→ EXERCISE DETAILS: For this exercise, restate every line below word for word and drop the images.

(Beginning of MATERIAL TO PROCESS)

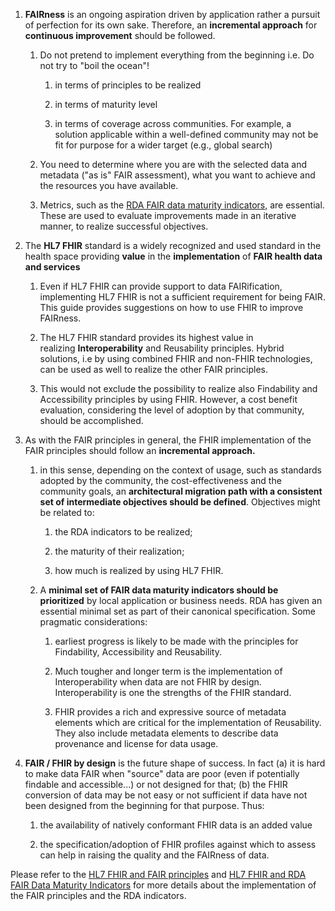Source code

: 1.  **FAIRness** is an ongoing aspiration driven by application rather a
    pursuit of perfection for its own sake. Therefore, an **incremental
    approach** for **continuous improvement** should be followed.
    
    1.  Do not pretend to implement everything from the beginning i.e.
        Do not try to "boil the ocean"\!
        
        1.  in terms of principles to be realized
        
        2.  in terms of maturity level
        
        3.  in terms of coverage across communities. For example, a
            solution applicable within a well-defined community may not
            be fit for purpose for a wider target (e.g., global search)
    
    2.  You need to determine where you are with the selected data and
        metadata ("as is" FAIR assessment), what you want to achieve and
        the resources you have available.
    
    3.  Metrics, such as the [RDA FAIR data maturity
        indicators](RDAMetrics.html), are essential. These are used to
        evaluate improvements made in an iterative manner, to realize
        successful objectives.

2.  The **HL7 FHIR** standard is a widely recognized and used standard
    in the health space providing **value** in
    the **implementation** of **FAIR health data and services**
    
    1.  Even if HL7 FHIR can provide support to data FAIRification,
        implementing HL7 FHIR is not a sufficient requirement for being
        FAIR. This guide provides suggestions on how to use FHIR to
        improve FAIRness.
    
    2.  The HL7 FHIR standard provides its highest value in
        realizing **Interoperability** and Reusability principles.
        Hybrid solutions, i.e by using combined FHIR and non-FHIR
        technologies, can be used as well to realize the other FAIR
        principles.
    
    3.  This would not exclude the possibility to realize also
        Findability and Accessibility principles by using FHIR. However,
        a cost benefit evaluation, considering the level of adoption by
        that community, should be accomplished.

3.  As with the FAIR principles in general, the FHIR implementation of
    the FAIR principles should follow an **incremental approach.**
    
    1.  in this sense, depending on the context of usage, such as
        standards adopted by the community, the cost-effectiveness and
        the community goals, an **architectural migration path with a
        consistent set of intermediate objectives should be defined**.
        Objectives might be related to:
        
        1.  the RDA indicators to be realized;
        
        2.  the maturity of their realization;
        
        3.  how much is realized by using HL7 FHIR.
    
    2.  A **minimal set of FAIR data maturity indicators should be
        prioritized** by local application or business needs. RDA has
        given an essential minimal set as part of their canonical
        specification. Some pragmatic considerations:
        
        1.  earliest progress is likely to be made with the principles
            for Findability, Accessibility and Reusability.
        
        2.  Much tougher and longer term is the implementation of
            Interoperability when data are not FHIR by design.
            Interoperability is one the strengths of the FHIR standard. 
        
        3.  FHIR provides a rich and expressive source of metadata
            elements which are critical for the implementation of
            Reusability. They also include metadata elements to describe
            data provenance and license for data usage.

4.  **FAIR / FHIR by design** is the future shape of success. In fact
    (a) it is hard to make data FAIR when "source" data are poor (even
    if potentially findable and accessible...) or not designed for that;
    (b) the FHIR conversion of data may be not easy or not sufficient if
    data have not been designed from the beginning for that purpose.
    Thus:
    
    1.  the availability of natively conformant FHIR data is an added
        value
    
    2.  the specification/adoption of FHIR profiles against which to
        assess can help in raising the quality and the FAIRness of data.

Please refer to the [HL7 FHIR and FAIR
principles](https://confluence.hl7.org/display/SOA/HL7+FHIR+and+FAIR+principles) and [HL7
FHIR and RDA FAIR Data Maturity
Indicators](https://confluence.hl7.org/display/SOA/HL7+FHIR+and+RDA+FAIR+Data+Maturity+Indicators) for
more details about the implementation of the FAIR principles and the RDA
indicators.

(End of MATERIAL TO PROCESS)

→ YOUR RESPONSE:
Source code

: 1.  **FAIRness** is an ongoing aspiration driven by application rather a
    pursuit of perfection for its own sake. Therefore, an **incremental
    approach** for **continuous improvement** should be followed.
    
    1.  Do not pretend to implement everything from the beginning i.e.
        Do not try to "boil the ocean"\!
        
        1.  in terms of principles to be realized
        
        2.  in terms of maturity level
        
        3.  in terms of coverage across communities. For example, a
            solution applicable within a well-defined community may not
            be fit for purpose for a wider target (e.g., global search)
    
    2.  You need to determine where you are with the selected data and
        metadata ("as is" FAIR assessment), what you want to achieve and
        the resources you have available.
    
    3.  Metrics, such as the [RDA FAIR data maturity
        indicators](RDAMetrics.html), are essential. These are used to
        evaluate improvements made in an iterative manner, to realize
        successful objectives.

2.  The **HL7 FHIR** standard is a widely recognized and used standard
    in the health space providing **value** in
    the **implementation** of **FAIR health data and services**
    
    1.  Even if HL7 FHIR can provide support to data FAIRification,
        implementing HL7 FHIR is not a sufficient requirement for being
        FAIR. This guide provides suggestions on how to use FHIR to
        improve FAIRness.
    
    2.  The HL7 FHIR standard provides its highest value in
        realizing **Interoperability** and Reusability principles.
        Hybrid solutions, i.e by using combined FHIR and non-FHIR
        technologies, can be used as well to realize the other FAIR
        principles.
    
    3.  This would not exclude the possibility to realize also
        Findability and Accessibility principles by using FHIR. However,
        a cost benefit evaluation, considering the level of adoption by
        that community, should be accomplished.

3.  As with the FAIR principles in general, the FHIR implementation of
    the FAIR principles should follow an **incremental approach.**
    
    1.  in this sense, depending on the context of usage, such as
        standards adopted by the community, the cost-effectiveness and
        the community goals, an **architectural migration path with a
        consistent set of intermediate objectives should be defined**.
        Objectives might be related to:
        
        1.  the RDA indicators to be realized;
        
        2.  the maturity of their realization;
        
        3.  how much is realized by using HL7 FHIR.
    
    2.  A **minimal set of FAIR data maturity indicators should be
        prioritized** by local application or business needs. RDA has
        given an essential minimal set as part of their canonical
        specification. Some pragmatic considerations:
        
        1.  earliest progress is likely to be made with the principles
            for Findability, Accessibility and Reusability.
        
        2.  Much tougher and longer term is the implementation of
            Interoperability when data are not FHIR by design.
            Interoperability is one the strengths of the FHIR standard. 
        
        3.  FHIR provides a rich and expressive source of metadata
            elements which are critical for the implementation of
            Reusability. They also include metadata elements to describe
            data provenance and license for data usage.

4.  **FAIR / FHIR by design** is the future shape of success. In fact
    (a) it is hard to make data FAIR when "source" data are poor (even
    if potentially findable and accessible...) or not designed for that;
    (b) the FHIR conversion of data may be not easy or not sufficient if
    data have not been designed from the beginning for that purpose.
    Thus:
    
    1.  the availability of natively conformant FHIR data is an added
        value
    
    2.  the specification/adoption of FHIR profiles against which to
        assess can help in raising the quality and the FAIRness of data.

Please refer to the [HL7 FHIR and FAIR
principles](https://confluence.hl7.org/display/SOA/HL7+FHIR+and+FAIR+principles) and [HL7
FHIR and RDA FAIR Data Maturity
Indicators](https://confluence.hl7.org/display/SOA/HL7+FHIR+and+RDA+FAIR+Data+Maturity+Indicators) for
more details about the implementation of the FAIR principles and the RDA
indicators.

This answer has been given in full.